Enhanced Geodesic Distance-Based Fusion of Side-Scan Sonar Images for Seamless Seafloor Mapping
摘要
Specialized acoustic imaging technology is used for Seafloor Mapping by reflecting sound from the seafloor to create high-resolution grayscale images using Side-Scan Sonar (SSS). This technique operates effectively in low visibility conditions, minimizes disturbances to marine life, and preserves sensitive underwater environments, making it essential for underwater surveys. However, merging sonar images from large marine areas into continuous maps remains a challenge due to inconsistencies in vessel position, heading, and sensor speed.

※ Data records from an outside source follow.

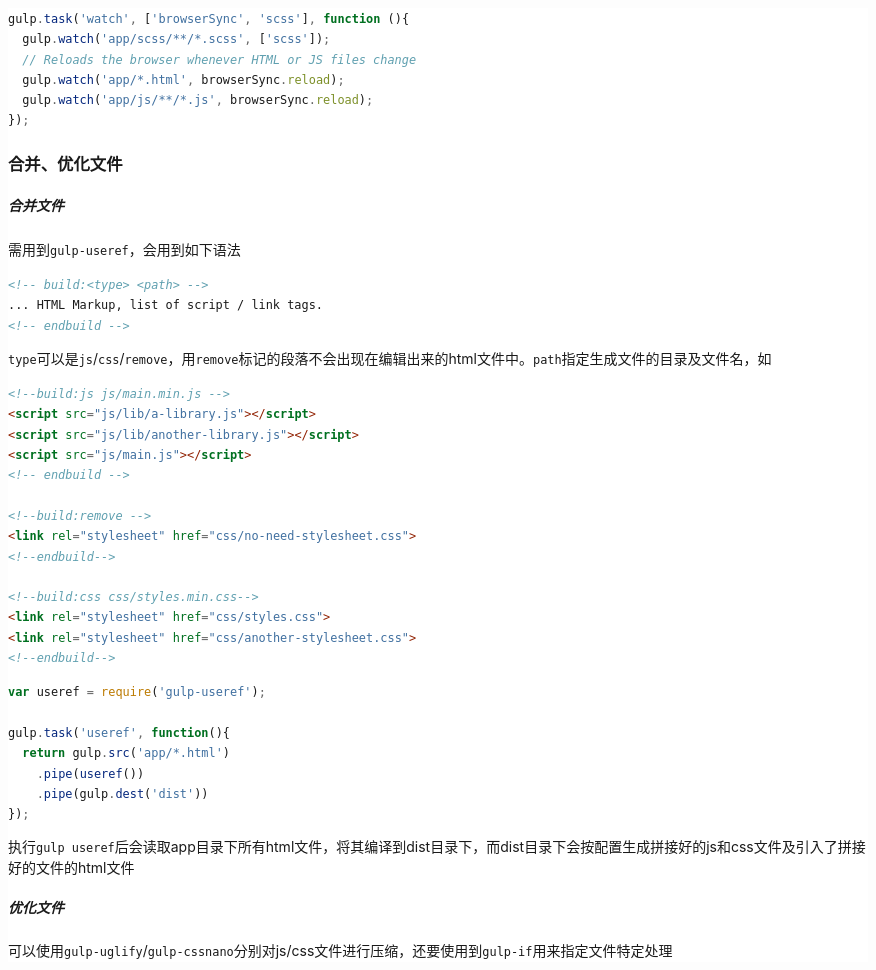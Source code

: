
 ```javascript
gulp.task('watch', ['browserSync', 'scss'], function (){
  gulp.watch('app/scss/**/*.scss', ['scss']); 
  // Reloads the browser whenever HTML or JS files change
  gulp.watch('app/*.html', browserSync.reload); 
  gulp.watch('app/js/**/*.js', browserSync.reload); 
});
```

### 合并、优化文件

##### 合并文件

需用到`gulp-useref`，会用到如下语法

```html
<!-- build:<type> <path> -->
... HTML Markup, list of script / link tags.
<!-- endbuild -->
```

`type`可以是`js`/`css`/`remove`，用`remove`标记的段落不会出现在编辑出来的html文件中。`path`指定生成文件的目录及文件名，如

```html
<!--build:js js/main.min.js -->
<script src="js/lib/a-library.js"></script>
<script src="js/lib/another-library.js"></script>
<script src="js/main.js"></script>
<!-- endbuild -->

<!--build:remove -->
<link rel="stylesheet" href="css/no-need-stylesheet.css">
<!--endbuild-->

<!--build:css css/styles.min.css-->
<link rel="stylesheet" href="css/styles.css">
<link rel="stylesheet" href="css/another-stylesheet.css">
<!--endbuild-->
```

```javascript
var useref = require('gulp-useref');

gulp.task('useref', function(){
  return gulp.src('app/*.html')
    .pipe(useref())
    .pipe(gulp.dest('dist'))
});
```

执行`gulp useref`后会读取app目录下所有html文件，将其编译到dist目录下，而dist目录下会按配置生成拼接好的js和css文件及引入了拼接好的文件的html文件

##### 优化文件

可以使用`gulp-uglify`/`gulp-cssnano`分别对js/css文件进行压缩，还要使用到`gulp-if`用来指定文件特定处理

This research presents a method for seamlessly integrating SSS images from XTF files using Geodesic Distance calculations, Heading Thresholding, and Sensor Speed Continuity Checks to identify optimal file pairs. Crossfade blending minimizes artifacts and intensity inconsistencies, while metadata processing and header matching ensure consistency before merging. Experimental results show a 53.33% file matching accuracy, which is still not good enough. But an efficient processing time of 1.28 s demonstrates suitability for large-scale sonar data integration. Data continuity is confirmed through the mean difference (246.82 - 248.60) and standard deviation (250.27 - 251.09), ensuring smooth transitions. Preprocessing significantly improves data stability, reducing variability (SD: ~ 395 to ~ 0.65–0.67) and maintaining minimal error (MAE: 0.2697, RMSE: 0.3851, Percentage Error: 1.68%). This method enhances underwater mapping by ensuring high-quality sonar image fusion, reducing discrepancies, and improving integration efficiency. Future improvements will focus on adaptive crossfade blending and refining file matching algorithms to enhance image quality and alignment in large-scale seafloor mapping applications.